Busy agenda for the newly appointed cyber director at the national level
Sean Cairncross, the third Senate-confirmed National Cyber Director (NCD), has stepped into his role at a critical time for U.S. cybersecurity. With the Cybersecurity Information Sharing Act of 2015 (CISA 2015) set to expire on September 30, and deep concerns about China-linked hacks of U.S. critical infrastructure, Cairncross has a daunting task ahead.
Established under the Biden administration in 2021, the Office of the National Cyber Director (ONCD) serves as a central authority for cyber strategy, planning, coordination, and response at the federal level. The role of the NCD is to advise the President on cybersecurity policy and strategy, coordinate cybersecurity efforts across federal agencies, and develop national cyber strategies and frameworks.

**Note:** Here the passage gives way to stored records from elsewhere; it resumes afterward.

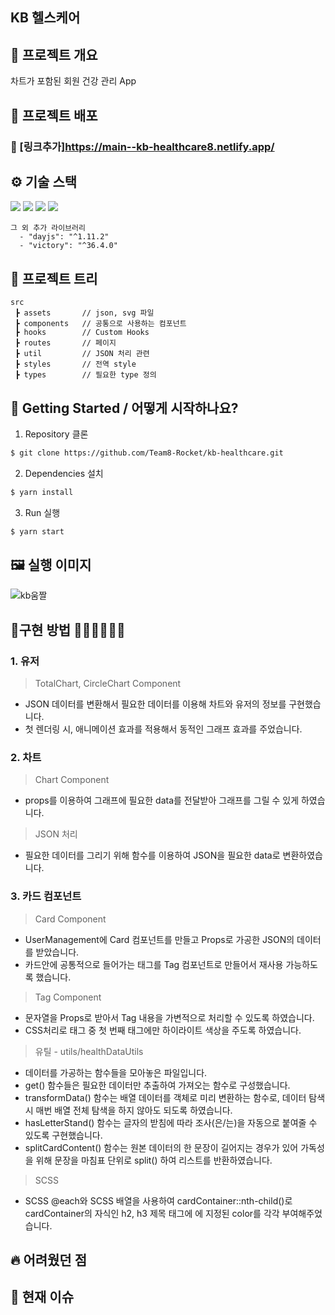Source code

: ## KB 헬스케어

## 📜 프로젝트 개요
차트가 포함된 회원 건강 관리 App

## 🔗 프로젝트 배포

### 🔗 [링크추가]https://main--kb-healthcare8.netlify.app/

## ⚙ 기술 스택
  <img src="https://img.shields.io/badge/TypeScript-v4.4.2-blue"/>
  <img src="https://img.shields.io/badge/React-v18.1.0-blue"/>
  <img src="https://img.shields.io/badge/Redux/toolkit-v1.8.1-blue"/>
  <img src="https://img.shields.io/badge/React Router Dom-v6.3.0-blue"/>

```
그 외 추가 라이브러리
  - "dayjs": "^1.11.2"
  - "victory": "^36.4.0"

```

## 🎄 프로젝트 트리

```
src
 ┣ assets       // json, svg 파일
 ┣ components   // 공통으로 사용하는 컴포넌트
 ┣ hooks        // Custom Hooks
 ┣ routes       // 페이지
 ┣ util         // JSON 처리 관련
 ┣ styles       // 전역 style
 ┣ types        // 필요한 type 정의
```

## 📍 Getting Started / 어떻게 시작하나요?

1. Repository 클론
```sh
$ git clone https://github.com/Team8-Rocket/kb-healthcare.git
```

2. Dependencies 설치
```sh
$ yarn install
```

3. Run 실행
```sh
$ yarn start
```

## 🖼 실행 이미지
![kb움짤](https://user-images.githubusercontent.com/79175916/172031073-bcc705c1-1b71-4e0f-a329-54fc69c247ec.gif)


## 🔧구현 방법 🦖🦕🐳🐬🐊🐷
### 1. 유저
> TotalChart, CircleChart Component
  - JSON 데이터를 변환해서 필요한 데이터를 이용해 차트와 유저의 정보를 구현했습니다.
  - 첫 렌더링 시, 애니메이션 효과를 적용해서 동적인 그래프 효과를 주었습니다.

### 2. 차트
> Chart Component
  - props를 이용하여 그래프에 필요한 data를 전달받아 그래프를 그릴 수 있게 하였습니다.

> JSON 처리
  - 필요한 데이터를 그리기 위해 함수를 이용하여 JSON을 필요한 data로 변환하였습니다.


### 3. 카드 컴포넌트 
> Card Component
  - UserManagement에 Card 컴포넌트를 만들고 Props로 가공한 JSON의 데이터를 받았습니다.
  - 카드안에 공통적으로 들어가는 태그를 Tag 컴포넌트로 만들어서 재사용 가능하도록 했습니다.

> Tag Component
  - 문자열을 Props로 받아서 Tag 내용을 가변적으로 처리할 수 있도록 하였습니다.
  - CSS처리로 태그 중 첫 번째 태그에만 하이라이트 색상을 주도록 하였습니다.

> 유틸 - utils/healthDataUtils 
  - 데이터를 가공하는 함수들을 모아놓은 파일입니다.
  - get() 함수들은 필요한 데이터만 추출하여 가져오는 함수로 구성했습니다.
  - transformData() 함수는 배열 데이터를 객체로 미리 변환하는 함수로, 데이터 탐색 시 매번 배열 전체 탐색을 하지 않아도 되도록 하였습니다.
  - hasLetterStand() 함수는 글자의 받침에 따라 조사(은/는)을 자동으로 붙여줄 수 있도록 구현했습니다.
  - splitCardContent() 함수는 원본 데이터의 한 문장이 길어지는 경우가 있어 가독성을 위해 문장을 마침표 단위로 split() 하여 리스트를 반환하였습니다.

> SCSS
  - SCSS @each와 SCSS 배열을 사용하여 cardContainer::nth-child()로 cardContainer의 자식인 h2, h3 제목 태그에 에 지정된 color를 각각 부여해주었습니다. 



## 🔥 어려웠던 점


## 💎 현재 이슈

Cairncross is emphasizing policy coordination across government agencies. His priorities include harmonizing cybersecurity regulations, streamlining cyberattack reporting rules, transitioning federal cyber workforce hiring to skills-based models, promoting software liability to hold vendors accountable for weak security, and expanding the U.S. cyber workforce.
One of Cairncross's key tasks is to secure the reauthorization of CISA 2015. This framework, which enables real-time, trusted sharing of cyber threat indicators between private companies and federal agencies, while providing liability protections to encourage information sharing, has been foundational in helping detect and respond to cyber threats at a national level. There is bipartisan consensus in Congress leaning toward a straight reauthorization to avoid dismantling this decade-long framework.
The ONCD could also focus on updating the government's cyber incident response plan, ensuring that systemically critical assets are identified and prioritized for support, and addressing "continuity of the economy" planning for a large-scale cyber attack. The Office of the National Cyber Director could also work on coordinating and strengthening the various Sector Risk Management Agencies that oversee critical infrastructure sectors.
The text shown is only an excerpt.